Trading figures for Burberry, just out, show Britain’s biggest luxury brand is doing OK despite the wider economic woes. Even so, the company’s had a tricky few years. In the late 90s, Burberry moved to take its own share of the burgeoning market for designer labels. Advertising spend increased and its trademark check, once tucked away discretely in the linings of its raincoats, was applied to everything from socks to handbags. However, Burberry was quickly taken up by a demographic it would have preferred to avoid. Another core British brand, the football hooligan, claimed the label for itself. In 2004, some anxious pub landlords even barred those dressed in Burberry from their premises.
BRITAIN’S URBAN WORKING CLASSES AND YOUTH CULTURES IDENTIFY THEMSELVES THROUGH BRANDING
But then nothing is new. Since at least the late 1960s, Britain’s urban working classes and youth cultures have largely identified themselves and each other through the brands they favour. It’s every much a part of the country’s famous street style as more celebrated and ‘organic’ strands like punk and new romantic. Forty years ago, Ben Sherman shirts, Dr Martens boots and Crombie coats were de rigueur for the first skinheads. Since then, successive UK youth cultures and scenes have each made individual brands, even specific designs, key to their own signature looks. Fred Perry, Levi’s, Lacoste, Pringle, Aquascutum, Fila, Diadora, Kickers and Adidas are just some of the international names to have been co-opted by aspiring adolescents from the council estates of London, Liverpool, Manchester and beyond. In the late 1980s, some football ‘firms’ even donned Miami Vice-style Armani for their Saturday afternoon shenanigans.

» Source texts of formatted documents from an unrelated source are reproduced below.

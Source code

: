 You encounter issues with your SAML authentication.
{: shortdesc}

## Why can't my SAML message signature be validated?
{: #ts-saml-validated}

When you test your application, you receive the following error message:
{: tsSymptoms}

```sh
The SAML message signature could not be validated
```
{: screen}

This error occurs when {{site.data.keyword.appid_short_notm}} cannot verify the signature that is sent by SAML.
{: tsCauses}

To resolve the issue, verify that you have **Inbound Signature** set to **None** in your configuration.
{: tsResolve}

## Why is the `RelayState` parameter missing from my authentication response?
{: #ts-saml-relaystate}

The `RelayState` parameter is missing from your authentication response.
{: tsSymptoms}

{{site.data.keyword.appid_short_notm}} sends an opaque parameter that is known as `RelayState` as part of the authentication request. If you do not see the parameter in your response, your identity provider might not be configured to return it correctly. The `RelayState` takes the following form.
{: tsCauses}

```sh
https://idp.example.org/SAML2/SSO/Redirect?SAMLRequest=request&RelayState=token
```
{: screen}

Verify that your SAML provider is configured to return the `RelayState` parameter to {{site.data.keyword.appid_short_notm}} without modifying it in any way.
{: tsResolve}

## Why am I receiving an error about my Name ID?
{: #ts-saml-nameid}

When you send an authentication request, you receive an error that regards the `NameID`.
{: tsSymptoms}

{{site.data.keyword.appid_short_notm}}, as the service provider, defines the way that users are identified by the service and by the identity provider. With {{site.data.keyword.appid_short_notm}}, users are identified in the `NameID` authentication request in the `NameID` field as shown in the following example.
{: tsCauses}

I’ve seen it argued that the 90s acid house scene, which cared little for clothes, and the homogenising power of global fashion trends, have helped defuse British street style, historically the hotbed for so many new looks. That in these post-modern days, everyone’s out to dress uniquely, ensuring no new fashion cult ever wins enough adherents to break through. But Burberry’s close encounter of the ‘chav’ kind suggests to me that, back on Britain’s streets, kids are still using clothes and labels to show they belong.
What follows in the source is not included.